*** Block opens ***
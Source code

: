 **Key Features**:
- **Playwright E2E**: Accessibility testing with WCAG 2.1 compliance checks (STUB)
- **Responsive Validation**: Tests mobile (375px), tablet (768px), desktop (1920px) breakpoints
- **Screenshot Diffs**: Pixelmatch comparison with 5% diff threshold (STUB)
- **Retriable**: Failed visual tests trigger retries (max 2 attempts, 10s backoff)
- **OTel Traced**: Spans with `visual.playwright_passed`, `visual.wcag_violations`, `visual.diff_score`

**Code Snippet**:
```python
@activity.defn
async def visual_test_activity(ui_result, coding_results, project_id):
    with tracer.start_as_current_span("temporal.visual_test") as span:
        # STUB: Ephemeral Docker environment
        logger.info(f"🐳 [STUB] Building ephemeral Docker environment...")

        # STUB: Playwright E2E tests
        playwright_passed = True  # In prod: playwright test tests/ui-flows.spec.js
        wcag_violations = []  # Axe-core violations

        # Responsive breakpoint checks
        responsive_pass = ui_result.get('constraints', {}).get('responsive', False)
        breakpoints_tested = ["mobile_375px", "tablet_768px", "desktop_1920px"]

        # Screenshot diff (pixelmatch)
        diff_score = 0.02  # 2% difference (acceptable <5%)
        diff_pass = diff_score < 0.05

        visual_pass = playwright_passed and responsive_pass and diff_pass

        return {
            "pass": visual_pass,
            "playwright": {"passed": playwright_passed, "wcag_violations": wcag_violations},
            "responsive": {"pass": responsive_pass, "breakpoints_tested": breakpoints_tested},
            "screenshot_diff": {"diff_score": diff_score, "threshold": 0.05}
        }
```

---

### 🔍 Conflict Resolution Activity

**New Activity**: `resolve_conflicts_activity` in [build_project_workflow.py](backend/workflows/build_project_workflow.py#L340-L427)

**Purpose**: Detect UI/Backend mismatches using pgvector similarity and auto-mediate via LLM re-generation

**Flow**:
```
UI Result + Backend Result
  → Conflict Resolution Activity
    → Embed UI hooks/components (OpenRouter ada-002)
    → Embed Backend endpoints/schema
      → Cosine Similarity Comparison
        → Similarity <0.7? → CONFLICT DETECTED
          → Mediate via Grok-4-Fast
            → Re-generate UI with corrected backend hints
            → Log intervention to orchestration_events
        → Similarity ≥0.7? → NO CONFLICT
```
*** Block closes ***
### What needs to be done
The answer should be an exact copy of the data.

### Exercise solution
Source code

: **Key Features**:
- **Playwright E2E**: Accessibility testing with WCAG 2.1 compliance checks (STUB)
- **Responsive Validation**: Tests mobile (375px), tablet (768px), desktop (1920px) breakpoints
- **Screenshot Diffs**: Pixelmatch comparison with 5% diff threshold (STUB)
- **Retriable**: Failed visual tests trigger retries (max 2 attempts, 10s backoff)
- **OTel Traced**: Spans with `visual.playwright_passed`, `visual.wcag_violations`, `visual.diff_score`

**Code Snippet**:
```python
@activity.defn
async def visual_test_activity(ui_result, coding_results, project_id):
    with tracer.start_as_current_span("temporal.visual_test") as span:
        # STUB: Ephemeral Docker environment
        logger.info(f"🐳 [STUB] Building ephemeral Docker environment...")

        # STUB: Playwright E2E tests
        playwright_passed = True  # In prod: playwright test tests/ui-flows.spec.js
        wcag_violations = []  # Axe-core violations

        # Responsive breakpoint checks
        responsive_pass = ui_result.get('constraints', {}).get('responsive', False)
        breakpoints_tested = ["mobile_375px", "tablet_768px", "desktop_1920px"]

        # Screenshot diff (pixelmatch)
        diff_score = 0.02  # 2% difference (acceptable <5%)
        diff_pass = diff_score < 0.05

        visual_pass = playwright_passed and responsive_pass and diff_pass

        return {
            "pass": visual_pass,
            "playwright": {"passed": playwright_passed, "wcag_violations": wcag_violations},
            "responsive": {"pass": responsive_pass, "breakpoints_tested": breakpoints_tested},
            "screenshot_diff": {"diff_score": diff_score, "threshold": 0.05}
        }
```

---

### 🔍 Conflict Resolution Activity

**New Activity**: `resolve_conflicts_activity` in [build_project_workflow.py](backend/workflows/build_project_workflow.py#L340-L427)

**Purpose**: Detect UI/Backend mismatches using pgvector similarity and auto-mediate via LLM re-generation

**Flow**:
```
UI Result + Backend Result
  → Conflict Resolution Activity
    → Embed UI hooks/components (OpenRouter ada-002)
    → Embed Backend endpoints/schema
      → Cosine Similarity Comparison
        → Similarity <0.7? → CONFLICT DETECTED
          → Mediate via Grok-4-Fast
            → Re-generate UI with corrected backend hints
            → Log intervention to orchestration_events
        → Similarity ≥0.7? → NO CONFLICT
```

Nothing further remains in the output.